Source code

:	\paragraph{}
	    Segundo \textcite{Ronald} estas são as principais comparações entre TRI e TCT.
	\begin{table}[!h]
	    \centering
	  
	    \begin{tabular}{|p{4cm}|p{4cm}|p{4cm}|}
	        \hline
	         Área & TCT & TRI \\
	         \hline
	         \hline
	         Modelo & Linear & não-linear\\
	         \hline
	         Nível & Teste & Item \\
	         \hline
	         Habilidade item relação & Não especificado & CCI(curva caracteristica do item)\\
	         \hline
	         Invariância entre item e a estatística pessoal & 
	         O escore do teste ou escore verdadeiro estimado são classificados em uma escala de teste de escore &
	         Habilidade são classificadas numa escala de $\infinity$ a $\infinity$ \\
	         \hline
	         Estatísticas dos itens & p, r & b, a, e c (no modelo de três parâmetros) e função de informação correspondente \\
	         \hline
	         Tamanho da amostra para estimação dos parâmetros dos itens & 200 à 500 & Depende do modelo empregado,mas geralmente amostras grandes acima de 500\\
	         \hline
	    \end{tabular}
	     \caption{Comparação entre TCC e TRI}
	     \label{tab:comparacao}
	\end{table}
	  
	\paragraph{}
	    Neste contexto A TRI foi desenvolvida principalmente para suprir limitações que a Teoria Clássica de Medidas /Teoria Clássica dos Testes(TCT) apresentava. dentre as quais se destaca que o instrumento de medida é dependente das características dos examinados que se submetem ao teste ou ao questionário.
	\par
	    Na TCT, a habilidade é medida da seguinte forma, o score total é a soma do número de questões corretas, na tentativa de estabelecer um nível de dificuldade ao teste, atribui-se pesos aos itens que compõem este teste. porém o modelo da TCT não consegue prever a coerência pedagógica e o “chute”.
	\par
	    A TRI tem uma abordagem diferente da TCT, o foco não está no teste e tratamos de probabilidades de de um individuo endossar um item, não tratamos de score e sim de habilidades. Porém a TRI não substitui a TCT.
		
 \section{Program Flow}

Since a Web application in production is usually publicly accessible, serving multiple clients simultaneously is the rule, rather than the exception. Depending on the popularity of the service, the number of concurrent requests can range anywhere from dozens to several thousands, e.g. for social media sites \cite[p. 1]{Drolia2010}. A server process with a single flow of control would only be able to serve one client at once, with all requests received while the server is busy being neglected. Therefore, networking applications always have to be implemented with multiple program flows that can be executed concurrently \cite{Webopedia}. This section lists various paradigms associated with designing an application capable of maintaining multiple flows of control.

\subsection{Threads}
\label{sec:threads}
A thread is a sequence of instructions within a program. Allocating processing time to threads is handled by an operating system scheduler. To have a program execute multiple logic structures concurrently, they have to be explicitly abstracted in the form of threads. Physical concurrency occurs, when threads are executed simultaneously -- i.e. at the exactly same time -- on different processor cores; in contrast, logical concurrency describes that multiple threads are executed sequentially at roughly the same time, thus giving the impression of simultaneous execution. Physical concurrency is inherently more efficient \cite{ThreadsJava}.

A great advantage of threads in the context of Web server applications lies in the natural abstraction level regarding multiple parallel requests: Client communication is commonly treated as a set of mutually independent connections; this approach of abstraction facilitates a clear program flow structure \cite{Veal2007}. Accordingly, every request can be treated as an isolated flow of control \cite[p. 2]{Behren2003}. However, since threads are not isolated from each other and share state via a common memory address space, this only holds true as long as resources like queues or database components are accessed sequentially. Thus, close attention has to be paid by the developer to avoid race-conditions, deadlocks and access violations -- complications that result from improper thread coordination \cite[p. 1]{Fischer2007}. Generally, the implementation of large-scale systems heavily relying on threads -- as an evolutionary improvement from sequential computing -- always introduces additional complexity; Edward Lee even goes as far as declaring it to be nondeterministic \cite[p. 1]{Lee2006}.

============

● **Exercise goal**: Retype only this portion of the data above: the line containing "A TRI tem uma", the line containing "A thread is", and all lines between them, exactly.

● **Worked solution**:
	    A TRI tem uma abordagem diferente da TCT, o foco não está no teste e tratamos de probabilidades de de um individuo endossar um item, não tratamos de score e sim de habilidades. Porém a TRI não substitui a TCT.
		
 \section{Program Flow}

Since a Web application in production is usually publicly accessible, serving multiple clients simultaneously is the rule, rather than the exception. Depending on the popularity of the service, the number of concurrent requests can range anywhere from dozens to several thousands, e.g. for social media sites \cite[p. 1]{Drolia2010}. A server process with a single flow of control would only be able to serve one client at once, with all requests received while the server is busy being neglected. Therefore, networking applications always have to be implemented with multiple program flows that can be executed concurrently \cite{Webopedia}. This section lists various paradigms associated with designing an application capable of maintaining multiple flows of control.

\subsection{Threads}
\label{sec:threads}
A thread is a sequence of instructions within a program. Allocating processing time to threads is handled by an operating system scheduler. To have a program execute multiple logic structures concurrently, they have to be explicitly abstracted in the form of threads. Physical concurrency occurs, when threads are executed simultaneously -- i.e. at the exactly same time -- on different processor cores; in contrast, logical concurrency describes that multiple threads are executed sequentially at roughly the same time, thus giving the impression of simultaneous execution. Physical concurrency is inherently more efficient \cite{ThreadsJava}.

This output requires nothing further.